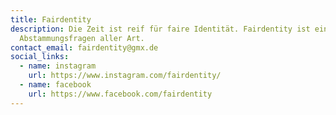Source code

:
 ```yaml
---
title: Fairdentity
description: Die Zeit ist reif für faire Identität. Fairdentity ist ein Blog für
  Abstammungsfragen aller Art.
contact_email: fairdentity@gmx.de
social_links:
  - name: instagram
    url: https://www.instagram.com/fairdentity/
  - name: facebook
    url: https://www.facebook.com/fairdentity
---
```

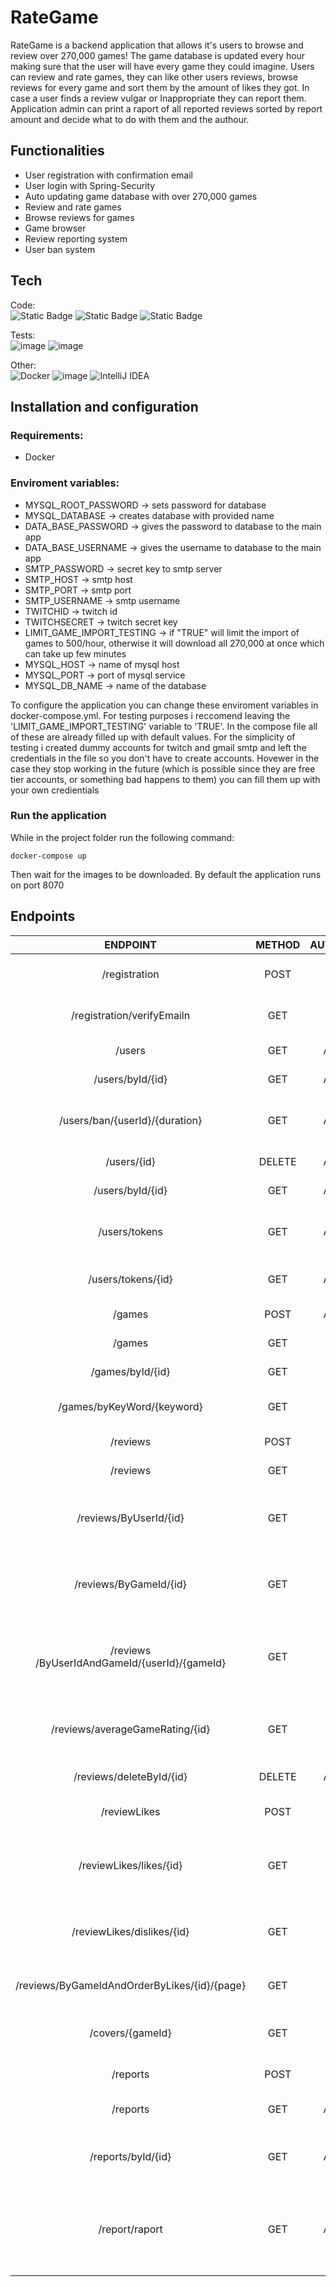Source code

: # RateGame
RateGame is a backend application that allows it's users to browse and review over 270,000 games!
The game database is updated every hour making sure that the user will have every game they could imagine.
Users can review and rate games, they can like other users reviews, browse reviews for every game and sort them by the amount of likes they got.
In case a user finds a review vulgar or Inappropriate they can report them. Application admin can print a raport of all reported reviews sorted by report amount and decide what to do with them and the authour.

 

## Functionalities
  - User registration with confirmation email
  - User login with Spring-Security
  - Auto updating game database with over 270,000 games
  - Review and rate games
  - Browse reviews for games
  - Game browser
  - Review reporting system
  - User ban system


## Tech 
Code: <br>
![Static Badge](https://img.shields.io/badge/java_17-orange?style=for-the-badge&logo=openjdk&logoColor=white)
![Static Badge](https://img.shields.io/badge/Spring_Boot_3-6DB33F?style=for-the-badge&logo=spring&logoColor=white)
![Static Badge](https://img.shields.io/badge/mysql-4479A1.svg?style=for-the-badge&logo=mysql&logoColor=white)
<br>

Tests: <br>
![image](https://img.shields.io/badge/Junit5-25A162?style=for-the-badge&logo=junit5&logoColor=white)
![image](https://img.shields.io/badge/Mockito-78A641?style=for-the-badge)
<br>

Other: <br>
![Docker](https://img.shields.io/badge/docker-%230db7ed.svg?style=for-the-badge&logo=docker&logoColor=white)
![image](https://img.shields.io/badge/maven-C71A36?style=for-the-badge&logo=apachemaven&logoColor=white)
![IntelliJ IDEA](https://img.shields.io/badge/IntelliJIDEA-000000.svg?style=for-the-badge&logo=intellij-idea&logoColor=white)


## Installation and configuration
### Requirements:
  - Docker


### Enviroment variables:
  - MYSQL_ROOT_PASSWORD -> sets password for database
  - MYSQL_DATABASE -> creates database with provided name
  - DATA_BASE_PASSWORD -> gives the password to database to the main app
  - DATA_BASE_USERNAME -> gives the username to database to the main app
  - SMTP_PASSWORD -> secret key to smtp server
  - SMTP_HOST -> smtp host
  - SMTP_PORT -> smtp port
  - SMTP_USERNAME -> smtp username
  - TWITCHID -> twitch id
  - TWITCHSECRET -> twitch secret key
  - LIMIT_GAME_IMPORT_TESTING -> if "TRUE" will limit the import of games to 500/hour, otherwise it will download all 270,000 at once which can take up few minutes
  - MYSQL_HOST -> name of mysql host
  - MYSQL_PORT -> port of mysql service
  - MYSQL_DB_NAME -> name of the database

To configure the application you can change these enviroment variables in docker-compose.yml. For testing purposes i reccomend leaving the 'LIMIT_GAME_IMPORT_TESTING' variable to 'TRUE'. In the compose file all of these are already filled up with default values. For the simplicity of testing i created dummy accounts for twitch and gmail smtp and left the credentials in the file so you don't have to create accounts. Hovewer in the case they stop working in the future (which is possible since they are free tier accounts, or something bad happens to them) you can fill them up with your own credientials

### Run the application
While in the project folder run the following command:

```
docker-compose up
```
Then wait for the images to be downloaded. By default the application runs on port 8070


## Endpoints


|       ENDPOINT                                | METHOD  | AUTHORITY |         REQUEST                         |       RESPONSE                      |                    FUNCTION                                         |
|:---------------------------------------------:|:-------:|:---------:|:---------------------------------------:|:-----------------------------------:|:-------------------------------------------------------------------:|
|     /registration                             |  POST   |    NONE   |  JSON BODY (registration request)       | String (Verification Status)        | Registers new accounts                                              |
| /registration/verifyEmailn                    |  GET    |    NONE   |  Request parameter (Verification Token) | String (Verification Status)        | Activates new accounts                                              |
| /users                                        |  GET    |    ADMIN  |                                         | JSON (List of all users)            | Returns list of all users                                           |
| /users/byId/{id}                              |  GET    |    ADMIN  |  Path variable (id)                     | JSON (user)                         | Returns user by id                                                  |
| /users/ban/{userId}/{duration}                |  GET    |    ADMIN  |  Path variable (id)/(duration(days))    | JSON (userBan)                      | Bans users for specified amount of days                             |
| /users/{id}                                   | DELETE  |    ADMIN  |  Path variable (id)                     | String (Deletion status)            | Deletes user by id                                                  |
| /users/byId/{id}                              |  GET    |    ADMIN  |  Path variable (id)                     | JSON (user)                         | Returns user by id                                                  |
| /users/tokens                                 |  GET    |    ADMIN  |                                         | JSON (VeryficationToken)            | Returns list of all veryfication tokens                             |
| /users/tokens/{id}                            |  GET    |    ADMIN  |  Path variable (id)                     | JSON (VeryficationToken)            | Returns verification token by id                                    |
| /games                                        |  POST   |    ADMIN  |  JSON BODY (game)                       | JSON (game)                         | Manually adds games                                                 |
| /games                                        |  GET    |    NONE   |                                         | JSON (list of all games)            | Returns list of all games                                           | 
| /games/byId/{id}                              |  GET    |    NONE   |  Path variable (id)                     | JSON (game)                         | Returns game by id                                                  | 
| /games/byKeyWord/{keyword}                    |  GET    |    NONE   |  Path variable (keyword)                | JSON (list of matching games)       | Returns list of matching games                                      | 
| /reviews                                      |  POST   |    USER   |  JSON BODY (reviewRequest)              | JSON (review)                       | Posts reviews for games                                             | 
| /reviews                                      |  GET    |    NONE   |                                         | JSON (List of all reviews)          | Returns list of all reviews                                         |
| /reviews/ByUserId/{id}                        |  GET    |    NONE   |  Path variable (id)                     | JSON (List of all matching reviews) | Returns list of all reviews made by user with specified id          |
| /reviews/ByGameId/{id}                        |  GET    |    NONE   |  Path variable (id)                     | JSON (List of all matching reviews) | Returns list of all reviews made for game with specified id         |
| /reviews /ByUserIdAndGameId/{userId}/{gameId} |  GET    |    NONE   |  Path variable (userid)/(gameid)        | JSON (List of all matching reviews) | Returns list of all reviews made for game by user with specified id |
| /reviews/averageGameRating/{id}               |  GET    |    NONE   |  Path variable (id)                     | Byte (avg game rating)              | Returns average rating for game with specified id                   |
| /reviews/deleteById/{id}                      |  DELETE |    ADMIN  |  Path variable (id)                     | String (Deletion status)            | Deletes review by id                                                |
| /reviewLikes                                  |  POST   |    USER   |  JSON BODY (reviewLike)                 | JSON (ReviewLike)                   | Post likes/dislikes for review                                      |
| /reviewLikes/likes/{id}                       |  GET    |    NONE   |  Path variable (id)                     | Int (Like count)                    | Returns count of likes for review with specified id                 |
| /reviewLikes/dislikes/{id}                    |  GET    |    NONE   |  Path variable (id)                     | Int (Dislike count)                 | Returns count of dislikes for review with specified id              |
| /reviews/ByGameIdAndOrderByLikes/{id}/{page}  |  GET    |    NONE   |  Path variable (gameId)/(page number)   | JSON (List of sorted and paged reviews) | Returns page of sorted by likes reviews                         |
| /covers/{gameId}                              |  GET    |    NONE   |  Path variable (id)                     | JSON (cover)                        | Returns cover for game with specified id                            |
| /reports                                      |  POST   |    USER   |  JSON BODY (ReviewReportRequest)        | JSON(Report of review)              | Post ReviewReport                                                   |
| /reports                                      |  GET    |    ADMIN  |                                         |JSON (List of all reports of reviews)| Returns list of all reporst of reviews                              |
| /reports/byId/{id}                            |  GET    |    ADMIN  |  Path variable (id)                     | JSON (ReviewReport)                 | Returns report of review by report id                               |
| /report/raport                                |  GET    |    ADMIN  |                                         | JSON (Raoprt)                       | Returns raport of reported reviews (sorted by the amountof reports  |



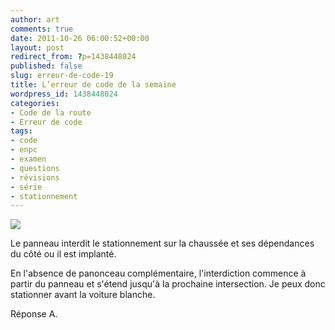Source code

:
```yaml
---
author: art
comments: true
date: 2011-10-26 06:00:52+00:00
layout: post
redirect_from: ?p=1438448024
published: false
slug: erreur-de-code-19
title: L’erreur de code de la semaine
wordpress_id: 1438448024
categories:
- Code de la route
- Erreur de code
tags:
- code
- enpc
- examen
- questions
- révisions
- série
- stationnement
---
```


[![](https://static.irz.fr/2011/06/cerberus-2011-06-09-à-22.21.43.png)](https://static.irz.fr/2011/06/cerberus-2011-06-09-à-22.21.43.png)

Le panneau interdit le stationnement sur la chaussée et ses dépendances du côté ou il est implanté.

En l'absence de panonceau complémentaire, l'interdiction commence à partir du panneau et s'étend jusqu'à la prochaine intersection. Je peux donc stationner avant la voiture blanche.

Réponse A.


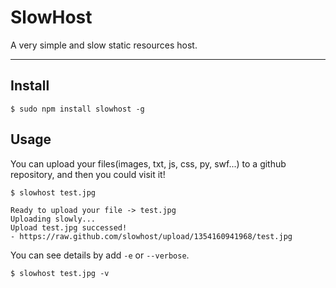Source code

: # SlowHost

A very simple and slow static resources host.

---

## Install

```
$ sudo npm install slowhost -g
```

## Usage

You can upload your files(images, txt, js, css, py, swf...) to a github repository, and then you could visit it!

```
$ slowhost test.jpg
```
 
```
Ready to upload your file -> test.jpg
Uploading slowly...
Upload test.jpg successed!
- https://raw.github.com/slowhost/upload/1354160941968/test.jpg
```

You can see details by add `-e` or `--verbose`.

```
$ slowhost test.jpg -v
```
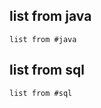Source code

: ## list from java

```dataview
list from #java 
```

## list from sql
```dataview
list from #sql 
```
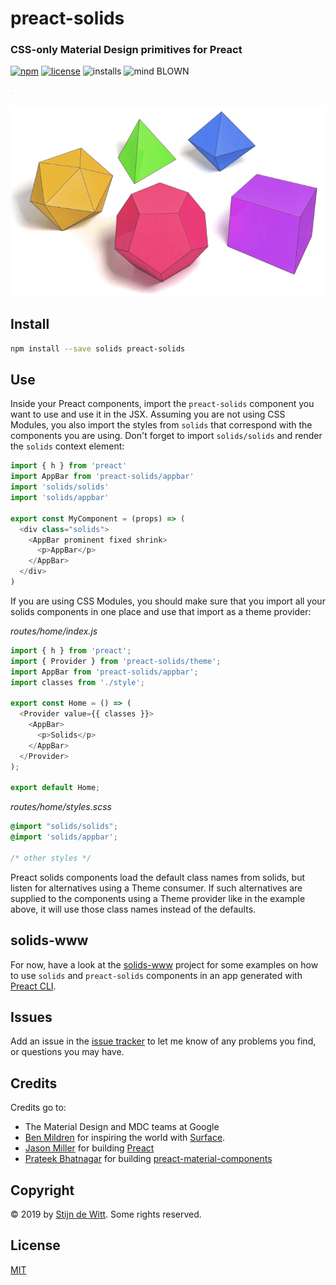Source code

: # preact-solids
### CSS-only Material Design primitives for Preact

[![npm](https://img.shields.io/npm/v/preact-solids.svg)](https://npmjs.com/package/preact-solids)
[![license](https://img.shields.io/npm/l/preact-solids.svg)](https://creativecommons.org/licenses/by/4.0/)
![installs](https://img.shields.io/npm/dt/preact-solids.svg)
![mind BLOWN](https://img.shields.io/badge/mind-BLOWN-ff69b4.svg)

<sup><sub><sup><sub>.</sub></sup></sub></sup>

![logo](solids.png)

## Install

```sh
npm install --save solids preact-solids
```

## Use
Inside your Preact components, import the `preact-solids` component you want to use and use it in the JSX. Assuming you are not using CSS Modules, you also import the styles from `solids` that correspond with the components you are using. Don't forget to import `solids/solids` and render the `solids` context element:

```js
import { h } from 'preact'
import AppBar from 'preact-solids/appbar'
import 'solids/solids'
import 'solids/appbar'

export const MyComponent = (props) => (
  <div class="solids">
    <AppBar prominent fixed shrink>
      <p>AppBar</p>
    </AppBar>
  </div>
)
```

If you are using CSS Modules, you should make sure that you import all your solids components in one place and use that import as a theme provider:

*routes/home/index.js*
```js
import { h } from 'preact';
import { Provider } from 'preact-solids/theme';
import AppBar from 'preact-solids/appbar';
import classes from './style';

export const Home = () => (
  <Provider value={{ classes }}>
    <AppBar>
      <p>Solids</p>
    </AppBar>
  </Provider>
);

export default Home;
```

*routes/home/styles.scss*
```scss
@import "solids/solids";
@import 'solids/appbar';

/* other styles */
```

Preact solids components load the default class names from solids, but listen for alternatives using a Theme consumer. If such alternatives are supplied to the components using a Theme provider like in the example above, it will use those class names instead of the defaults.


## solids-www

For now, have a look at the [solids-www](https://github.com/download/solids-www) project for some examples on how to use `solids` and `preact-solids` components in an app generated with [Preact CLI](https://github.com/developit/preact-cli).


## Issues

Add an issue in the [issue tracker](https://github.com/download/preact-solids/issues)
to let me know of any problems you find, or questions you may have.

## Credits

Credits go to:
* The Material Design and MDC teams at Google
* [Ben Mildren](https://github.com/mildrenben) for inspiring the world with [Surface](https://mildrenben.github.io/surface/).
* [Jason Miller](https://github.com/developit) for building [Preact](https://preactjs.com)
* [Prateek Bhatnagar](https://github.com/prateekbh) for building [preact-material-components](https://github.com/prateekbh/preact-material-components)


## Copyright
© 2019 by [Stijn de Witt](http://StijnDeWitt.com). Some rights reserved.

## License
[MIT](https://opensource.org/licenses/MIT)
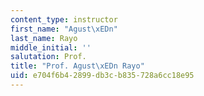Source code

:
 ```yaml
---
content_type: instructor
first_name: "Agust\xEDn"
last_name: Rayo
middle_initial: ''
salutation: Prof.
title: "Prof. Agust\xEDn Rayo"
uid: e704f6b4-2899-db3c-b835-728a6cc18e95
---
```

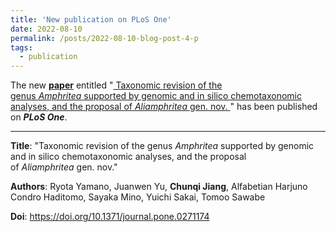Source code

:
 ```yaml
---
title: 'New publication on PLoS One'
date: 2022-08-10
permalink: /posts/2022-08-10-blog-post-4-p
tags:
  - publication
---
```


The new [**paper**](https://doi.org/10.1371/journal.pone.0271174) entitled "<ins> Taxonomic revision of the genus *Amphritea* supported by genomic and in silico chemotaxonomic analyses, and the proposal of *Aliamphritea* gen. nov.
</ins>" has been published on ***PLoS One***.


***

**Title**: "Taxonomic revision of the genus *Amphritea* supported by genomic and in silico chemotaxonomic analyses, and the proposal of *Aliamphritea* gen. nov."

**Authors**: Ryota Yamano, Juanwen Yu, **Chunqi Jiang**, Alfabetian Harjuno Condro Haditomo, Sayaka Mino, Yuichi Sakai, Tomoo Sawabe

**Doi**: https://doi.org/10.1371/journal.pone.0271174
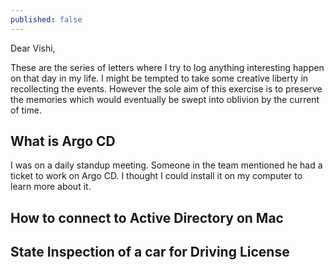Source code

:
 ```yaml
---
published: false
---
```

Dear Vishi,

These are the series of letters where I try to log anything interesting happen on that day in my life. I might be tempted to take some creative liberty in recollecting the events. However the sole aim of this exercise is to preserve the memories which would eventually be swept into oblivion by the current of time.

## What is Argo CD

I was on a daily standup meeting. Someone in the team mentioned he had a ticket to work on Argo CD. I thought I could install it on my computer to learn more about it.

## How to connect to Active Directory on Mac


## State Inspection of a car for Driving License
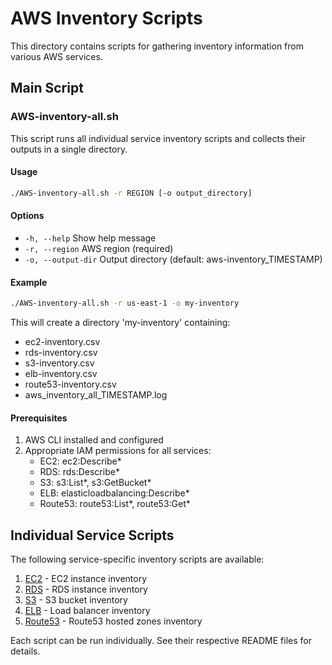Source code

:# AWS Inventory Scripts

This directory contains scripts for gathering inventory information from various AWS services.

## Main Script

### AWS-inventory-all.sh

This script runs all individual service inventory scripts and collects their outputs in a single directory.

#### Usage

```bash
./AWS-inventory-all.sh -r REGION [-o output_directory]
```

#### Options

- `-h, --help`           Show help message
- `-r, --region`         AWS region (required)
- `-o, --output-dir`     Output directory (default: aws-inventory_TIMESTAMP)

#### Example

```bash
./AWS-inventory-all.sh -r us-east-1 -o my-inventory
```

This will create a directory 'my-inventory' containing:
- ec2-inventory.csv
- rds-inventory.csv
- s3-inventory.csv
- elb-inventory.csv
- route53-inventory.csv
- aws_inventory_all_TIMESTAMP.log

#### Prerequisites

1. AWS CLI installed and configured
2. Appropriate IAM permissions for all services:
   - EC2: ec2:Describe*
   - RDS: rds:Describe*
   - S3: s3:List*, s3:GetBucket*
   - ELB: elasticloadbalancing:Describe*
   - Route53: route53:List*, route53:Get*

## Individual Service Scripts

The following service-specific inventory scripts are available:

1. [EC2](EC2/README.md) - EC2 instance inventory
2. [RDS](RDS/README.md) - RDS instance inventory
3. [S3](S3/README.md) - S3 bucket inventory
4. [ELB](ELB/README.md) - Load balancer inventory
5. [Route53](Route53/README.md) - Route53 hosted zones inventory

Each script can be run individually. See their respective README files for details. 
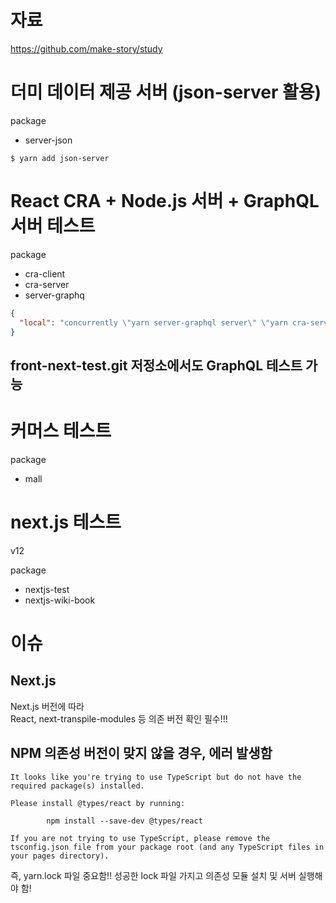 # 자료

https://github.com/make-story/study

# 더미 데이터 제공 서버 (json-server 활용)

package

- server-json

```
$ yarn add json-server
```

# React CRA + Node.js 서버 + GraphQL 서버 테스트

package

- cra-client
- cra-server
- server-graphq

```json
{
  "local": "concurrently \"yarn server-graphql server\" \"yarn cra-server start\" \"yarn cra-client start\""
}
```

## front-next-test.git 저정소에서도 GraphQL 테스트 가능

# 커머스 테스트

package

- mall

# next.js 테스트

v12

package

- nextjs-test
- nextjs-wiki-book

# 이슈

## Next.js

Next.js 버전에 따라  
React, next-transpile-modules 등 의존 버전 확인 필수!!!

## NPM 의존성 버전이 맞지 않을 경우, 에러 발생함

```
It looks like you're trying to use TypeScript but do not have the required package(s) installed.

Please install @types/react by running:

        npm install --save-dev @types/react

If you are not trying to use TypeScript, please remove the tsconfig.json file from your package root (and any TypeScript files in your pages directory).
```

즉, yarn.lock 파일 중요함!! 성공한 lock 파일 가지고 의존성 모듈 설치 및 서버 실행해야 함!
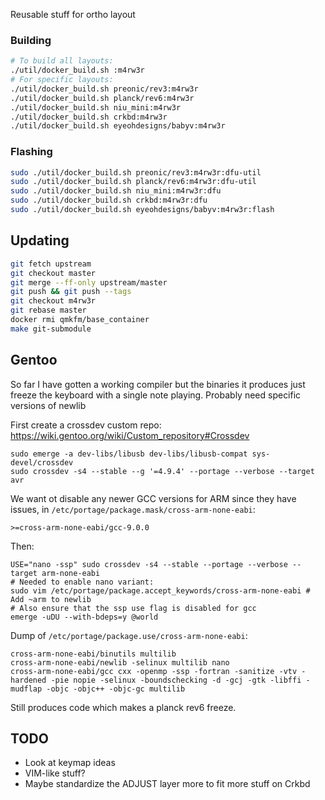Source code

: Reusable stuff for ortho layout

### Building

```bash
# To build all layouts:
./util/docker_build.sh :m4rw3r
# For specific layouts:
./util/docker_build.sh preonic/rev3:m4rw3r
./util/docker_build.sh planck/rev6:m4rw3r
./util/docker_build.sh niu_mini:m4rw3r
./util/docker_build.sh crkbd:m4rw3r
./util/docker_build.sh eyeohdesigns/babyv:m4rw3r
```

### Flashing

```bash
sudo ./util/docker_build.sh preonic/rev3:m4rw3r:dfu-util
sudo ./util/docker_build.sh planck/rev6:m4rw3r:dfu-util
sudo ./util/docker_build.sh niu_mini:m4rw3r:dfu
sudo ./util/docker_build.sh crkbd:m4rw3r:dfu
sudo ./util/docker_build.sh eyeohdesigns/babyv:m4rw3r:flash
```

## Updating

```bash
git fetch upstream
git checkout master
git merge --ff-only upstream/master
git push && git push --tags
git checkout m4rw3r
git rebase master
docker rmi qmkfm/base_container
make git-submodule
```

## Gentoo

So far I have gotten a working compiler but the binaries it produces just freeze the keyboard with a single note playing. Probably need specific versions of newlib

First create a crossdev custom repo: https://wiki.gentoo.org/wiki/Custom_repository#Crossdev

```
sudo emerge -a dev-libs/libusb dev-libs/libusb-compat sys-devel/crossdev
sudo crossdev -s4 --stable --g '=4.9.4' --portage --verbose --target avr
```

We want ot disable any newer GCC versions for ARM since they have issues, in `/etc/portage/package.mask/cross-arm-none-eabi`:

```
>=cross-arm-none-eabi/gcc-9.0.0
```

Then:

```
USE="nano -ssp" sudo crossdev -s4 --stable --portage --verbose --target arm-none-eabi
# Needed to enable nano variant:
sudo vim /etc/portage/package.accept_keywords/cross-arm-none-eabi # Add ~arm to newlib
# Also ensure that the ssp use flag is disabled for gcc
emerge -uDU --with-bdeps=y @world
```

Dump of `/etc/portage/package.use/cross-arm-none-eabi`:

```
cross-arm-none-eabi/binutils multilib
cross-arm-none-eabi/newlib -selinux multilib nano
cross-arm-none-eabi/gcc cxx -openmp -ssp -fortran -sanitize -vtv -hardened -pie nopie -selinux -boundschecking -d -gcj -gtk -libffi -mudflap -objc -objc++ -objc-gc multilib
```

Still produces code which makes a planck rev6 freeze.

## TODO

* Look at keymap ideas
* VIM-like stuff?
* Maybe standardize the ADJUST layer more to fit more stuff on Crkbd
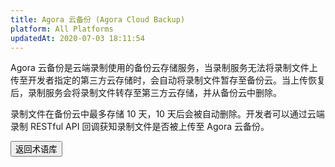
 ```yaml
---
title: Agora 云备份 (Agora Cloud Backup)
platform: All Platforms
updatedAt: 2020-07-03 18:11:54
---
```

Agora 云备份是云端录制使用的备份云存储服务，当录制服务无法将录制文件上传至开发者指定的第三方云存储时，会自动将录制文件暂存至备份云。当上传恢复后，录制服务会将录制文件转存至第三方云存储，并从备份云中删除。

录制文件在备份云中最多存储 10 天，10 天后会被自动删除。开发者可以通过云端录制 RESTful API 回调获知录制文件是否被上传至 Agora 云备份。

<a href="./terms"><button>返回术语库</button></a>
== == ==
§ Work to be completed: Return every line from the entries above that contains the word "Amphritea".

§ Answer for the task:
The new [**paper**](https://doi.org/10.1371/journal.pone.0271174) entitled "<ins> Taxonomic revision of the genus *Amphritea* supported by genomic and in silico chemotaxonomic analyses, and the proposal of *Aliamphritea* gen. nov.
**Title**: "Taxonomic revision of the genus *Amphritea* supported by genomic and in silico chemotaxonomic analyses, and the proposal of *Aliamphritea* gen. nov."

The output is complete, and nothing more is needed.